Erin Elder is an artist and writer guided by interests in land use, experimental collaboration, and non-traditional modes of expression. Her research-driven projects work with a broad definition of art to consider how people and places affect one another.
Erin’s recent work uniquely combines fieldwork, drawing, and writing in a place-based Substack called site & scene. Another project, From Source to Mouth, uses a variety of creative methods to chronicle the 27.2 mile creek that runs through her hometown; this work was exhibited at the Colorado Springs Fine Arts Center in Fall 2023 and is the subject of a forthcoming book.
Erin’s drawings have been exhibited throughout the Rocky Mountain West and in Canada. Her writing has been published by University of Minnesota Press, University of Houston Press, in various regional magazines, as a self-published blog and two self-published books. She was a fellow with Center for Art + Environment at Nevada Museum of Art (2017-2019) and with the Department of Creative + Innovation at Colorado College (2021-2023). She won a New Mexico Writers award in 2024 and has been an artist or writer in residence at PLAYA, Ucross, High Desert Test Sites, Writing Space, Epicenter, North Street Collective, Jentel, Cannonball, and Caldera.
With an MA in Curatorial Practice from California College of the Arts, Erin worked as a curator for over a decade, driven by a commitment to the creative process and direct support for artists. From 2009-2013, she cooperatively founded and directed PLAND, an off-the-grid residency program near Tres Piedras, NM. From 2012-2015, she was the Visual Arts Director at the Center for Contemporary Arts in Santa Fe, where she curated 50+ exhibitions and many public programs. She also produced curatorial projects with a variety of institutions including the Museum of Capitalism, Yerba Buena Center for the Arts, Württembergischer Kunstverein, Creative Time, the Center for Land Use Interpretation, International Symposium on Electronic Arts and the City of Albuquerque.
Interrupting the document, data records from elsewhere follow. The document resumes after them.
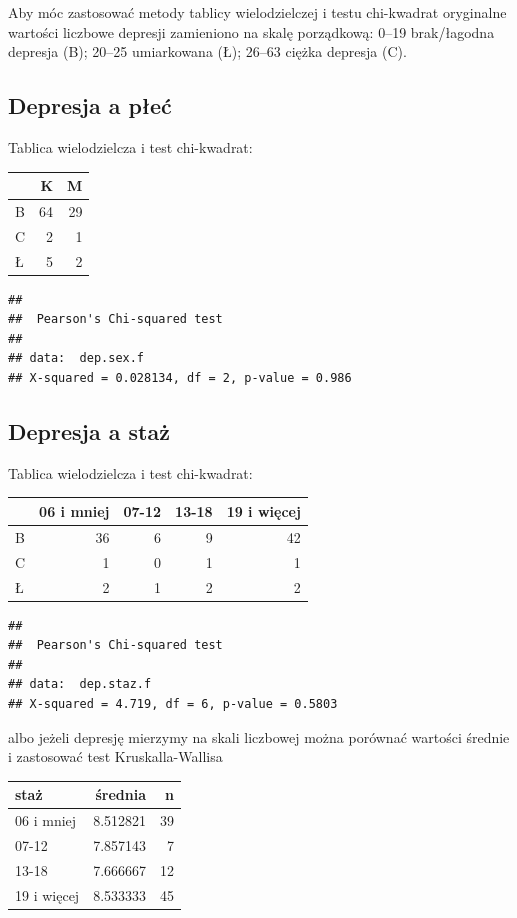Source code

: \documentclass[
  openany]{book}
\begin{document}
Aby móc zastosować metody tablicy wielodzielczej i testu chi-kwadrat
oryginalne wartości liczbowe depresji zamieniono
na skalę porządkową: 0--19 brak/łagodna depresja (B);
20--25 umiarkowana (Ł); 26--63 ciężka depresja (C).

\hypertarget{depresja-a-pux142eux107}{%
\subsection{Depresja a płeć}\label{depresja-a-pux142eux107}}

Tablica wielodzielcza i test chi-kwadrat:

\begin{tabular}{l|r|r}
\hline
  & K & M\\
\hline
B & 64 & 29\\
\hline
C & 2 & 1\\
\hline
Ł & 5 & 2\\
\hline
\end{tabular}

\begin{verbatim}
## 
##  Pearson's Chi-squared test
## 
## data:  dep.sex.f
## X-squared = 0.028134, df = 2, p-value = 0.986
\end{verbatim}

\hypertarget{depresja-a-staux17c}{%
\subsection{Depresja a staż}\label{depresja-a-staux17c}}

Tablica wielodzielcza i test chi-kwadrat:

\begin{tabular}{l|r|r|r|r}
\hline
  & 06 i mniej & 07-12 & 13-18 & 19 i więcej\\
\hline
B & 36 & 6 & 9 & 42\\
\hline
C & 1 & 0 & 1 & 1\\
\hline
Ł & 2 & 1 & 2 & 2\\
\hline
\end{tabular}

\begin{verbatim}
## 
##  Pearson's Chi-squared test
## 
## data:  dep.staz.f
## X-squared = 4.719, df = 6, p-value = 0.5803
\end{verbatim}

albo jeżeli depresję mierzymy na skali liczbowej
można porównać wartości średnie i zastosować test Kruskalla-Wallisa

\begin{tabular}{l|r|r}
\hline
staż & średnia & n\\
\hline
06 i mniej & 8.512821 & 39\\
\hline
07-12 & 7.857143 & 7\\
\hline
13-18 & 7.666667 & 12\\
\hline
19 i więcej & 8.533333 & 45\\
\hline
\end{tabular}
\end{document}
She now operates Gibbous, a consulting service that supports committed artists at pivotal moments in their careers and is a PhD student in the New Mexico Geography program at UNM.
Erin lives on ancestral Tiwa lands in central New Mexico. Her home, just outside the city of Albuquerque and on the banks of the Rio Grande, is also a community-nurtured farm and a refuge for traveling artists.